Chapter 12
Holly Beech stood with his feet wide apart, his rough, freckled hands on the hips of his jean overalls, his red hair ruffled in its usual carroty mist over his large head, his shaggy yellow eyebrows drawn in a good-natured frown, as he studied the neat white card that Jimmy had tacked up at the station. Holly was the truck driver for the freight station. If anyone moved into Rushville, Holly handled all their goods, and his road shoulders upheld cherished pianos and heavy old lounges and desks.
His usual haunts were the station and the drugstore, but he was attracted by the new tearoom. He had noted Norah’s clean capability when he moved the furniture.

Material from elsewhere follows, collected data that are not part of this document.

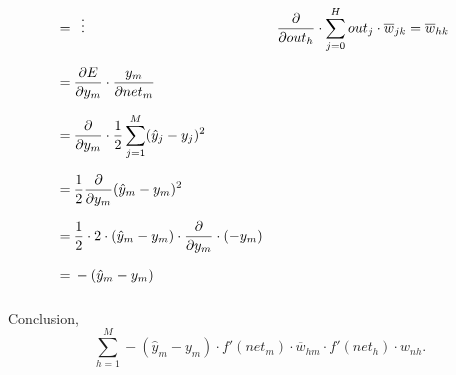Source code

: \documentclass[12pt]{article}
\begin{document}
\begin{equation}
\begin{aligned}
        \:=\: & \mathrel{\makebox[\widthof{=}]{\vdots}}                                                              & \frac{\partial}{\partial out_{h}} \cdot \sum_{j=0}^{H} out_{j} \cdot \overline{w}_{jk} = \overline{w}_{hk}                                                                              \\[0.68em]
                                          \:=\: & \frac{\partial E}{\partial y_{m}} \cdot \frac{y_{m} }{\partial net_{m} }                             &                                                              &                                                                  \\[0.68em]
                                          \:=\: & \frac{\partial}{\partial y_{m}} \cdot \frac{1}{2} \sum_{j=1}^{M} (\hat{y}_{j} - y_{j})^{2}             &                                                              &                                                                  \\[0.68em]
                                          \:=\: & \frac{1}{2} \frac{\partial}{\partial y_{m}} (\hat{y}_{m} - y_{m})^{2}             &                                                              &                                                                  \\[0.68em]
                                          \:=\: & \frac{1}{2} \cdot 2 \cdot (\hat{y}_{m} - y_{m}) \cdot  \frac{\partial}{\partial y_{m}} \cdot (-y_{m} )            &                                                              &                                                                  \\[0.68em]
                                          \:=\: & -(\hat{y}_{m} - y_{m})            &                                                              &                                                                  \\[0.68em]
    \end{aligned}
\end{equation}

Conclusion, $$ \sum_{h=1}^{M} - (\hat{y}_{m} - y_{m}) \cdot f'(net_{m}) \cdot \overline{w}_{hm} \cdot f'(net_{h}) \cdot w_{nh}. $$
\end{document}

Jimmy sidled up behind Holly. Jimmy wished to promote custom. He had just seen his six associates march homeward with six large tales of the new tearoom and the ice cream, and he felt that the ball had commenced to roll. But he had passed through the kitchen not three minutes ago, and the odors that greeted his nostrils had been comparable to none that had ever entered his experience, not excepting the time when he went with his brother to the town twenty miles away and passed by a candy kitchen where molasses candy was being made.
Jimmy felt that it would be an everlasting pity if that delicious dinner should be allowed to go uneaten and unknown in the village of Rushville. He determined this should not be, not if he had to go out into the highways and hedges and compel them to come in, as it were. No drummer could have been more enthusiastic than Jimmy.
“Ever ben thur to dinner?” he ventured to ask Holly, which, considering it was the first opportunity that anyone had had to go there to dinner, was a rather daring question for such as Jimmy to ask such of Holly.
“You speak’s if you had, youngster,” said Holly shortly, half ashamed to be caught reading the advertisement.
“Wal, not ’xactly to dinner sence the openin’,” said Jimmy knowingly, “but I ben over fer a lunch this mornin’ already. They hev the best eyes cream I’ve ever et. Most enny kind you care to call for.”
“You don’t say,” said Holly, looking at the boy with some interest. “Well, wot do you make of all this stuff? T-a-b—”
“Oh, tab doat!” said Jimmy gleefully. “That means the hull shootin’ match at one settin’. Dinner all the way through, you know, soup an’ pie an’ eyes cream the same day, an’ pay fer ’t all ’t oncet.”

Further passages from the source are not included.